Oblivious Location-Based Service Query
This work addresses privacy and efficiency issues in location-based services for users and providers, representing an incremental improvement over existing schemes.
The paper tackles the problem of inefficient and privacy-compromising location-based service queries by proposing an oblivious location-based service query (OLBSQ) scheme that eliminates the need for a semi-trusted third party and reduces both computation and communication costs from linear to constant relative to the queried area size.

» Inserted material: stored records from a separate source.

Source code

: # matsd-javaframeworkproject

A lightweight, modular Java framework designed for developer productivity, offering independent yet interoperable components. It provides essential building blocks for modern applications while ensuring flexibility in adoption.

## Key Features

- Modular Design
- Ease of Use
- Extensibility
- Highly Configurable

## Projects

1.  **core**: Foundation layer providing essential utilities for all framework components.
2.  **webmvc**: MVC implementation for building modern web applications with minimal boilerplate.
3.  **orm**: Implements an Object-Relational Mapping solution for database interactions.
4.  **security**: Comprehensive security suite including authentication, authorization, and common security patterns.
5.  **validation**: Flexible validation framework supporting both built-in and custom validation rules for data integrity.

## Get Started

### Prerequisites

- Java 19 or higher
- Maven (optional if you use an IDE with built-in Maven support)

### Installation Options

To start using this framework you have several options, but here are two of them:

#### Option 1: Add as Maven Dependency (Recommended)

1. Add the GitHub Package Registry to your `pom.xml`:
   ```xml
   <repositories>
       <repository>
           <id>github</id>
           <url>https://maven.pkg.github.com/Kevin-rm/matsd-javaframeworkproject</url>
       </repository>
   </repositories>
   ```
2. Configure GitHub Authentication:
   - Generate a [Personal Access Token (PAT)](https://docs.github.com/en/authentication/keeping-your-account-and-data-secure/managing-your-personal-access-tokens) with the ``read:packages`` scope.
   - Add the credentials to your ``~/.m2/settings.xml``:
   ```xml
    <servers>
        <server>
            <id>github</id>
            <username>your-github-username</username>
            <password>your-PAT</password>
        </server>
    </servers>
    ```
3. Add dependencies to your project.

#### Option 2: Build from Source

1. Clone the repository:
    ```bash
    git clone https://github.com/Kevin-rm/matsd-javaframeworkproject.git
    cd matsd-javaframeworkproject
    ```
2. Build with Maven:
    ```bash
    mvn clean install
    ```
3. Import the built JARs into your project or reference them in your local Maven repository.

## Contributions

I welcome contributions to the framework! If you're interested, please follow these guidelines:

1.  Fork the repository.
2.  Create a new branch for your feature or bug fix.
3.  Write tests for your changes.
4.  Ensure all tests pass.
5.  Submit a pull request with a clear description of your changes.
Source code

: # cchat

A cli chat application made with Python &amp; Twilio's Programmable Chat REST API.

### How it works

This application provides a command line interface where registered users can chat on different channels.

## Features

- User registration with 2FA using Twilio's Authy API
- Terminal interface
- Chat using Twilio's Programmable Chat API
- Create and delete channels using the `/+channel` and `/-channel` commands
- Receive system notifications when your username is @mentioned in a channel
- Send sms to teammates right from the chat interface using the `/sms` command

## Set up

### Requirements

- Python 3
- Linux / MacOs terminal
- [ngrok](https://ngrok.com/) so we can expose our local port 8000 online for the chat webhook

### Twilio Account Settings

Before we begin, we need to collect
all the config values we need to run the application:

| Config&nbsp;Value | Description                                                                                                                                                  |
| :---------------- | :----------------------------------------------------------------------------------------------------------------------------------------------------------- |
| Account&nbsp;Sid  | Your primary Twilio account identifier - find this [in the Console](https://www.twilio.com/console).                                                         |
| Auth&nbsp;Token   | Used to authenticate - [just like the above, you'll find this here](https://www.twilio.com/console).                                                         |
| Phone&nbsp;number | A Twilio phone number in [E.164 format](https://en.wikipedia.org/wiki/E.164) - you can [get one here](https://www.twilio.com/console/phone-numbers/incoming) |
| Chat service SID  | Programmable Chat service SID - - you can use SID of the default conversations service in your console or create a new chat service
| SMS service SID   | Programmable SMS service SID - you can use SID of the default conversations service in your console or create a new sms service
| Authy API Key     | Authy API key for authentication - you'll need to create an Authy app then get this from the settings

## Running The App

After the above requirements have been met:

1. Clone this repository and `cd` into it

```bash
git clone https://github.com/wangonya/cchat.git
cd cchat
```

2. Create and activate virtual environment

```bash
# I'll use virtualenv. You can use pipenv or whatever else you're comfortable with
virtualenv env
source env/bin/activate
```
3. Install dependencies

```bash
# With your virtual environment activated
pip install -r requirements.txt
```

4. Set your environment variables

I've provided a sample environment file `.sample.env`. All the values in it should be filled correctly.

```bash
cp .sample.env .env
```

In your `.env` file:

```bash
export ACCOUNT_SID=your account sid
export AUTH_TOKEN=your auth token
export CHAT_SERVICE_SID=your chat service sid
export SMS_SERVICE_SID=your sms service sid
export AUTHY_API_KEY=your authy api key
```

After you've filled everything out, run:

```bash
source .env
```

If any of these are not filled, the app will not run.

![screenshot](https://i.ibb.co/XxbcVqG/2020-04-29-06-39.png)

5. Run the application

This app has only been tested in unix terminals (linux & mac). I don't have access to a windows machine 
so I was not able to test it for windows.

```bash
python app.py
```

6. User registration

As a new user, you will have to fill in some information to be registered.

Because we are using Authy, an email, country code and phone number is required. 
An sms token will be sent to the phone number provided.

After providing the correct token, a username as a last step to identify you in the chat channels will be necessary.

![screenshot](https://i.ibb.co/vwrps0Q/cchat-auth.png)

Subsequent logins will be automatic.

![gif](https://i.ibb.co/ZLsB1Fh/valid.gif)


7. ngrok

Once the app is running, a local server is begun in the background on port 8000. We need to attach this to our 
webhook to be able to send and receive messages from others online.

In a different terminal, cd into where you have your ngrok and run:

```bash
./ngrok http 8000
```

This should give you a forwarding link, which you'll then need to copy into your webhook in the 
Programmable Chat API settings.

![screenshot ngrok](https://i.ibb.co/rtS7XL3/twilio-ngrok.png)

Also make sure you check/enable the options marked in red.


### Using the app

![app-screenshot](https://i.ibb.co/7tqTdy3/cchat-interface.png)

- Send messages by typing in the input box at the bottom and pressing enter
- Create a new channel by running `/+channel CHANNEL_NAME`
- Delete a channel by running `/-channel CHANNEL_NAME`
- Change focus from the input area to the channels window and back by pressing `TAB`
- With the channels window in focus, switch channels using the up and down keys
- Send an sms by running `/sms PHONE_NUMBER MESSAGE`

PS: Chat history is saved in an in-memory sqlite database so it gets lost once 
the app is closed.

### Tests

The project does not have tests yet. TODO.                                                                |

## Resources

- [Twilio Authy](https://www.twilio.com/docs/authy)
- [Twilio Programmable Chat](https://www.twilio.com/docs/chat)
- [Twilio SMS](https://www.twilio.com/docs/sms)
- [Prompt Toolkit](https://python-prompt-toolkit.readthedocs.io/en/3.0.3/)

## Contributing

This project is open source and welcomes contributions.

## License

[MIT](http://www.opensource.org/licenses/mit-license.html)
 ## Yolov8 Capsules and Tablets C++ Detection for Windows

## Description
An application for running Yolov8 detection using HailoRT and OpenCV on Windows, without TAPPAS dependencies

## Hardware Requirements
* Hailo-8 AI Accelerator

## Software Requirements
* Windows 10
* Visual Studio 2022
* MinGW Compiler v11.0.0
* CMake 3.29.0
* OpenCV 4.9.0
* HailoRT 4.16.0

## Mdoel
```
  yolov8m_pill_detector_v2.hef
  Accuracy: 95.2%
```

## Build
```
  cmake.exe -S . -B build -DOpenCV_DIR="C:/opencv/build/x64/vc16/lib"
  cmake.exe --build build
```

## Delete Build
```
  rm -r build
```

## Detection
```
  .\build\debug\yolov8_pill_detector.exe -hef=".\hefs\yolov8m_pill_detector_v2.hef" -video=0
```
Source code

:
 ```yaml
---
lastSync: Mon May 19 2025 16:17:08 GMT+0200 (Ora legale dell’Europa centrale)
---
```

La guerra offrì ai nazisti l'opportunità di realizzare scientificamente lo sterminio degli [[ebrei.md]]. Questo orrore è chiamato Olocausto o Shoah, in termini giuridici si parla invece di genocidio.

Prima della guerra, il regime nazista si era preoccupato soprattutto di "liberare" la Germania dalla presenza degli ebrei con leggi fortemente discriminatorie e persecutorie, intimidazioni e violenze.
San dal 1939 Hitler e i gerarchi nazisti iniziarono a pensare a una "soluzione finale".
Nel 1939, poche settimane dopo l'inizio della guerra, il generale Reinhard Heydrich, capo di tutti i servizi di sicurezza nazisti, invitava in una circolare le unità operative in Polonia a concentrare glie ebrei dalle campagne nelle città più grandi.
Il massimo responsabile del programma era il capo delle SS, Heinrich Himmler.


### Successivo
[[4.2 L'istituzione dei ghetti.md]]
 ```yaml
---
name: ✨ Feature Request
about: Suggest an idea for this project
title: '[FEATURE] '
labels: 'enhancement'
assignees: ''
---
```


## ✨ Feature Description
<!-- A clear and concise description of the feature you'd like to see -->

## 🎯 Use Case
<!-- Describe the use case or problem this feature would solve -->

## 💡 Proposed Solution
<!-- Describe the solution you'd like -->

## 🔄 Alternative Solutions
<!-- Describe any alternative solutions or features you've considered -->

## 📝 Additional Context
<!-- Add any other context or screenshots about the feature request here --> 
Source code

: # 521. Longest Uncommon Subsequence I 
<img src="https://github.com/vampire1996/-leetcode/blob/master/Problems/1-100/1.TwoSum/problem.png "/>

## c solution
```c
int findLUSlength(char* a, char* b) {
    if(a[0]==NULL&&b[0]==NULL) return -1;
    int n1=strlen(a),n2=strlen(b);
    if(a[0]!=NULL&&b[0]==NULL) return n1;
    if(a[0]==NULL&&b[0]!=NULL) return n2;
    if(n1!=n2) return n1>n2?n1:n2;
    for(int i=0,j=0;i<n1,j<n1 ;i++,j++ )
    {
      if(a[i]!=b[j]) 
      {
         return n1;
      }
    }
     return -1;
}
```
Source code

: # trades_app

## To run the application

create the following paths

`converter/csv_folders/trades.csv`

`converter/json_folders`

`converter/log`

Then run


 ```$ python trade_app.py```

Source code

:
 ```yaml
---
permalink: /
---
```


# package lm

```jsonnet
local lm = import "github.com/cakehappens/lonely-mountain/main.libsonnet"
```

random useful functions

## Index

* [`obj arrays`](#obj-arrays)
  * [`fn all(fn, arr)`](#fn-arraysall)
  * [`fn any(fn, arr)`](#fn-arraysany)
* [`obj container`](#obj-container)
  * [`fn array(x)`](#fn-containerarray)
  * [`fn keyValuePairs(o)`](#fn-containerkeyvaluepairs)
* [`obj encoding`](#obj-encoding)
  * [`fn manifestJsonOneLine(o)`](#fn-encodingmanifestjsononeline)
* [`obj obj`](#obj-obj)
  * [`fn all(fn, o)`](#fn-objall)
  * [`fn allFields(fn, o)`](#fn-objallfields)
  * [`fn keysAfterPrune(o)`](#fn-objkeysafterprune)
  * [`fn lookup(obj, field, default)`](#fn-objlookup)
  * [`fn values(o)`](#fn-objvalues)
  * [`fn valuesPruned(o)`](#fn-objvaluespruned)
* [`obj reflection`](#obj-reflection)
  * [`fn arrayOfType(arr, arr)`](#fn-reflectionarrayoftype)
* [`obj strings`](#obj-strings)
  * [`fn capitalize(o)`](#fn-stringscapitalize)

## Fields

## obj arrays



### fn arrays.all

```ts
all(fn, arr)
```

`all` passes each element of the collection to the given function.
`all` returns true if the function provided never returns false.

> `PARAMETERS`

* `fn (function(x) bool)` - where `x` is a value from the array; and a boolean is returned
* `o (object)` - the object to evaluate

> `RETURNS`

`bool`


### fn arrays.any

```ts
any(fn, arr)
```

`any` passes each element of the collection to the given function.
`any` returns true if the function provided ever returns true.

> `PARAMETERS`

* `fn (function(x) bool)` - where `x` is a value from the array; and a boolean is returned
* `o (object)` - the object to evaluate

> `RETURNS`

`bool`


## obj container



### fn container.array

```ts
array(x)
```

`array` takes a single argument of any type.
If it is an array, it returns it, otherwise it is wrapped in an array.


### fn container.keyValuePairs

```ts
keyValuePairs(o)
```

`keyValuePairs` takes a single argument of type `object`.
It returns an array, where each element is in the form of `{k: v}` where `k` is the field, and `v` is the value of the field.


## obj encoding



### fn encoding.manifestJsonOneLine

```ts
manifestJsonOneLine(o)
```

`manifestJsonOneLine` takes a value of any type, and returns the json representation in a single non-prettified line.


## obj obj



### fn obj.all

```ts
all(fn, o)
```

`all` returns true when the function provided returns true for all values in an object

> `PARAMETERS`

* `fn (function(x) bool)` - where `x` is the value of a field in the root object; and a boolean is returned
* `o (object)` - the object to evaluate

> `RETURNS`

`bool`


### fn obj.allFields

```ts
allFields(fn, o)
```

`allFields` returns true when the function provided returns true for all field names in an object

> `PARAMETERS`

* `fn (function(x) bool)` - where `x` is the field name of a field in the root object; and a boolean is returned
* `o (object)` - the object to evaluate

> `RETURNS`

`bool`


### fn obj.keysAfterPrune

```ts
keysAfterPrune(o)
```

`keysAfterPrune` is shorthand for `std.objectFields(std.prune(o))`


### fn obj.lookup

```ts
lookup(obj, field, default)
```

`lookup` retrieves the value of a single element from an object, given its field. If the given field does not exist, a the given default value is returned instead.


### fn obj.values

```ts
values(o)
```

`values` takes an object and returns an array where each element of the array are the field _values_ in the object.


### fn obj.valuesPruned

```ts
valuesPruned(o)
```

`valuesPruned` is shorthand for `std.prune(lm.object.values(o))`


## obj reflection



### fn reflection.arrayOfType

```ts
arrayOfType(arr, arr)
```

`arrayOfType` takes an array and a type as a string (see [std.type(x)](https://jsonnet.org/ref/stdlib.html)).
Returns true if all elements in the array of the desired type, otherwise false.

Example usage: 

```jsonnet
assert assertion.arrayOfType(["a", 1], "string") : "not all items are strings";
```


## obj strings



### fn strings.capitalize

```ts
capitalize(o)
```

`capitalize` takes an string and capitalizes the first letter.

Privacy-preserving location-base services (LBS) have been proposed to protect users' location privacy. However, there are still some problems in existing schemes: (1) a semi-trusted third party (TTP) is required; or (2) both the computation cost and communication cost to generate a query are linear in the size of the queried area. In this paper, to improve query efficiency, an oblivious location-based service query (OLBSQ) scheme is proposed. Our scheme captures the following features: (1) a semi-trusted TTP is not required; (2) a user can query services from a service provider without revealing her exact location; (3) the service provider can only know the size of a query made by a user; and (4) both the computation cost and the communication cost to generate a query is constant, instead of linear in the size of the queried area. We formalise the definition and security model of OLBSQ schemes. The security of our scheme is reduced to well-known complexity assumptions. The novelty is to reduce the computation cost and communication cost of making a query and enable the service provider to obliviously and incrementally generate decrypt keys for queried services. This contributes to the growing work of formalising privacy-preserving LBS schemes and improving query efficiency.